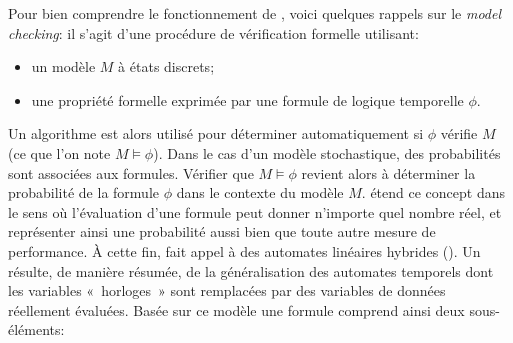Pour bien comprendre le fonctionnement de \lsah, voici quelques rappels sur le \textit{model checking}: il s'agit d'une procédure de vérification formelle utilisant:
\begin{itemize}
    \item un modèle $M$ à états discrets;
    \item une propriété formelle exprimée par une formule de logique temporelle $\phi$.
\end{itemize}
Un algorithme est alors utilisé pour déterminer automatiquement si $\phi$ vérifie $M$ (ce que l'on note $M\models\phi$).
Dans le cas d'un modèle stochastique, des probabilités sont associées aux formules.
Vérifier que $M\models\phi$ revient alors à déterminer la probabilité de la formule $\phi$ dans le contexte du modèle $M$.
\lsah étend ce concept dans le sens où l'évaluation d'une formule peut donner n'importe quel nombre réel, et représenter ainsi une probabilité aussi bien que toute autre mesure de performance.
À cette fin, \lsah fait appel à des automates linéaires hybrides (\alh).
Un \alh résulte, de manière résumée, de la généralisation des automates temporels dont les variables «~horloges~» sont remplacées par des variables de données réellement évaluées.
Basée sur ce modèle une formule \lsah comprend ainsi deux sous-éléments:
○ ○ ○ ○ ○
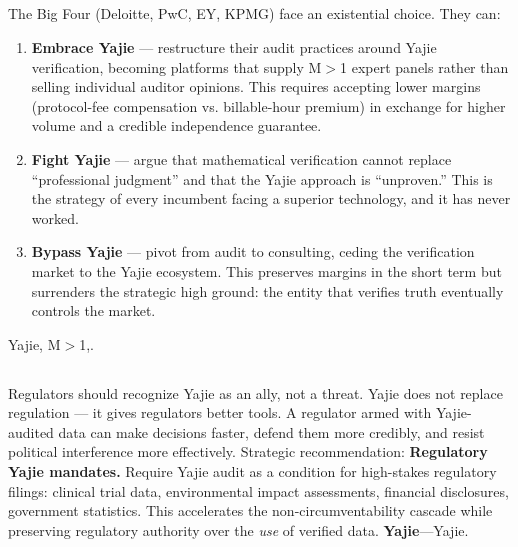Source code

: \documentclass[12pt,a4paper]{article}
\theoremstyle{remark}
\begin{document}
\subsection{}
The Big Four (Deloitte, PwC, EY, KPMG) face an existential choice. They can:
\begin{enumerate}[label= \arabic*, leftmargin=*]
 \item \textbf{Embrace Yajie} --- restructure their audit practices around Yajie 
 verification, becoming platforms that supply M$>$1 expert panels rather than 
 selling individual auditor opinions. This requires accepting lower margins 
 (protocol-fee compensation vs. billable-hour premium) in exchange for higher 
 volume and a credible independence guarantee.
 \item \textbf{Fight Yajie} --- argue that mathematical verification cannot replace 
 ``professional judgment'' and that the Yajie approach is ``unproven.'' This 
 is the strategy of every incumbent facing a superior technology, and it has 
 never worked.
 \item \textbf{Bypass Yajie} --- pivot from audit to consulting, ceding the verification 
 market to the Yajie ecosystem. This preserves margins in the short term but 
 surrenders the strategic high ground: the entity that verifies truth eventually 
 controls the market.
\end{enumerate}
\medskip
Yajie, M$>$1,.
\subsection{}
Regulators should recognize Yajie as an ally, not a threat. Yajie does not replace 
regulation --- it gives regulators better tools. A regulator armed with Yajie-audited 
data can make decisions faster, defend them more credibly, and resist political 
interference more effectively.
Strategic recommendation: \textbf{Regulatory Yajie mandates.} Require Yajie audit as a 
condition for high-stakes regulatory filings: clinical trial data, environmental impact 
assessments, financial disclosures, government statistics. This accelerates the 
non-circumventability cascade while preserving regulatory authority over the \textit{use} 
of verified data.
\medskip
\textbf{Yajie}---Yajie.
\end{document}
○ ○ ○ ○ ○
- **What you should do**
Your answer should consist of all lines above that include the string "verification".

- **Solution to this task**
 verification, becoming platforms that supply M$>$1 expert panels rather than 
 \item \textbf{Fight Yajie} --- argue that mathematical verification cannot replace 
 \item \textbf{Bypass Yajie} --- pivot from audit to consulting, ceding the verification 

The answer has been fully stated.